Write out the records below word for word, please.

[The data Boundary: Start]

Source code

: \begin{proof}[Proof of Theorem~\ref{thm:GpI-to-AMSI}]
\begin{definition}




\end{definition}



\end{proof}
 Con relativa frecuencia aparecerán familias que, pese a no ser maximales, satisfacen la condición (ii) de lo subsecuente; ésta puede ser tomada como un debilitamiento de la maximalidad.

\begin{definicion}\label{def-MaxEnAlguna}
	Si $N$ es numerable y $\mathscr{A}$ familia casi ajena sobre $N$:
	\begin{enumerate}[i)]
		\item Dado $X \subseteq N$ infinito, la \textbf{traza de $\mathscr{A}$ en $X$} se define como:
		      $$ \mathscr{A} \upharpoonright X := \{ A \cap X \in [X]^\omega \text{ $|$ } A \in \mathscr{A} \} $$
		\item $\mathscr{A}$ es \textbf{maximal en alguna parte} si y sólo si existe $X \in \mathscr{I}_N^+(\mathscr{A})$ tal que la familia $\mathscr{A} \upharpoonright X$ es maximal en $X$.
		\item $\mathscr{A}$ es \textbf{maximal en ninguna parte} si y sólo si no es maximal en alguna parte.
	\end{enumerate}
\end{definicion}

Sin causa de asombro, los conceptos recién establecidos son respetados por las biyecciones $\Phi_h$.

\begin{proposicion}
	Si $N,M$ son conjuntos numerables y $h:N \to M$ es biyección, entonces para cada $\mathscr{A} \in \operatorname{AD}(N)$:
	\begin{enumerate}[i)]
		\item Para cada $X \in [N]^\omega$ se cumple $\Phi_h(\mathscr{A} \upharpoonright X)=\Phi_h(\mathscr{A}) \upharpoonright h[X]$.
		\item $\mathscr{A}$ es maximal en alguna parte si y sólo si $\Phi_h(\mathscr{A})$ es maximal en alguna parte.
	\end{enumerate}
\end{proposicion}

[The data Boundary: End]

## Output below
Source code

: \begin{proof}[Proof of Theorem~\ref{thm:GpI-to-AMSI}]
\begin{definition}




\end{definition}



\end{proof}
 Con relativa frecuencia aparecerán familias que, pese a no ser maximales, satisfacen la condición (ii) de lo subsecuente; ésta puede ser tomada como un debilitamiento de la maximalidad.

\begin{definicion}\label{def-MaxEnAlguna}
	Si $N$ es numerable y $\mathscr{A}$ familia casi ajena sobre $N$:
	\begin{enumerate}[i)]
		\item Dado $X \subseteq N$ infinito, la \textbf{traza de $\mathscr{A}$ en $X$} se define como:
		      $$ \mathscr{A} \upharpoonright X := \{ A \cap X \in [X]^\omega \text{ $|$ } A \in \mathscr{A} \} $$
		\item $\mathscr{A}$ es \textbf{maximal en alguna parte} si y sólo si existe $X \in \mathscr{I}_N^+(\mathscr{A})$ tal que la familia $\mathscr{A} \upharpoonright X$ es maximal en $X$.
		\item $\mathscr{A}$ es \textbf{maximal en ninguna parte} si y sólo si no es maximal en alguna parte.
	\end{enumerate}
\end{definicion}

Sin causa de asombro, los conceptos recién establecidos son respetados por las biyecciones $\Phi_h$.

\begin{proposicion}
	Si $N,M$ son conjuntos numerables y $h:N \to M$ es biyección, entonces para cada $\mathscr{A} \in \operatorname{AD}(N)$:
	\begin{enumerate}[i)]
		\item Para cada $X \in [N]^\omega$ se cumple $\Phi_h(\mathscr{A} \upharpoonright X)=\Phi_h(\mathscr{A}) \upharpoonright h[X]$.
		\item $\mathscr{A}$ es maximal en alguna parte si y sólo si $\Phi_h(\mathscr{A})$ es maximal en alguna parte.
	\end{enumerate}
\end{proposicion}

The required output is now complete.